Provided data →
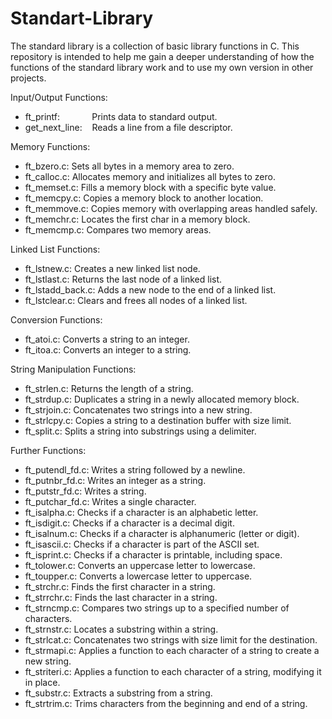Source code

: # Standart-Library
The standard library is a collection of basic library functions in C.
This repository is intended to help me gain a deeper understanding of how the functions of the standard library work and to use my own version in other projects.



Input/Output Functions:
- ft_printf:             Prints data to standard output.
- get_next_line:    Reads a line from a file descriptor.

Memory Functions:
- ft_bzero.c:       Sets all bytes in a memory area to zero.
- ft_calloc.c:      Allocates memory and initializes all bytes to zero.
- ft_memset.c:      Fills a memory block with a specific byte value.
- ft_memcpy.c:      Copies a memory block to another location.
- ft_memmove.c:     Copies memory with overlapping areas handled safely.
- ft_memchr.c:      Locates the first char in a memory block.
- ft_memcmp.c:      Compares two memory areas.

Linked List Functions:
- ft_lstnew.c:      Creates a new linked list node.
- ft_lstlast.c:     Returns the last node of a linked list.
- ft_lstadd_back.c: Adds a new node to the end of a linked list.
- ft_lstclear.c:    Clears and frees all nodes of a linked list.
  
Conversion Functions:
- ft_atoi.c:        Converts a string to an integer.
- ft_itoa.c:        Converts an integer to a string.

String Manipulation Functions:
- ft_strlen.c:      Returns the length of a string.
- ft_strdup.c:      Duplicates a string in a newly allocated memory block.
- ft_strjoin.c:     Concatenates two strings into a new string.
- ft_strlcpy.c:     Copies a string to a destination buffer with size limit.
- ft_split.c:       Splits a string into substrings using a delimiter.
  
Further Functions:
- ft_putendl_fd.c:  Writes a string followed by a newline.
- ft_putnbr_fd.c:   Writes an integer as a string.
- ft_putstr_fd.c:   Writes a string.
- ft_putchar_fd.c:  Writes a single character.
- ft_isalpha.c:     Checks if a character is an alphabetic letter.
- ft_isdigit.c:     Checks if a character is a decimal digit.
- ft_isalnum.c:     Checks if a character is alphanumeric (letter or digit).
- ft_isascii.c:     Checks if a character is part of the ASCII set.
- ft_isprint.c:     Checks if a character is printable, including space.
- ft_tolower.c:     Converts an uppercase letter to lowercase.
- ft_toupper.c:     Converts a lowercase letter to uppercase.
- ft_strchr.c:      Finds the first character in a string.
- ft_strrchr.c:     Finds the last character in a string.
- ft_strncmp.c:     Compares two strings up to a specified number of characters.
- ft_strnstr.c:     Locates a substring within a string.
- ft_strlcat.c:     Concatenates two strings with size limit for the destination.
- ft_strmapi.c:     Applies a function to each character of a string to create a new string.
- ft_striteri.c:    Applies a function to each character of a string, modifying it in place.
- ft_substr.c:      Extracts a substring from a string.
- ft_strtrim.c:     Trims characters from the beginning and end of a string.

Description of the task → Reproduce word for word the material above, starting with the line that has "into a new string." and stopping after the line that has "letter to uppercase.".

Finished exercise →
- ft_strjoin.c:     Concatenates two strings into a new string.
- ft_strlcpy.c:     Copies a string to a destination buffer with size limit.
- ft_split.c:       Splits a string into substrings using a delimiter.
  
Further Functions:
- ft_putendl_fd.c:  Writes a string followed by a newline.
- ft_putnbr_fd.c:   Writes an integer as a string.
- ft_putstr_fd.c:   Writes a string.
- ft_putchar_fd.c:  Writes a single character.
- ft_isalpha.c:     Checks if a character is an alphabetic letter.
- ft_isdigit.c:     Checks if a character is a decimal digit.
- ft_isalnum.c:     Checks if a character is alphanumeric (letter or digit).
- ft_isascii.c:     Checks if a character is part of the ASCII set.
- ft_isprint.c:     Checks if a character is printable, including space.
- ft_tolower.c:     Converts an uppercase letter to lowercase.
- ft_toupper.c:     Converts a lowercase letter to uppercase.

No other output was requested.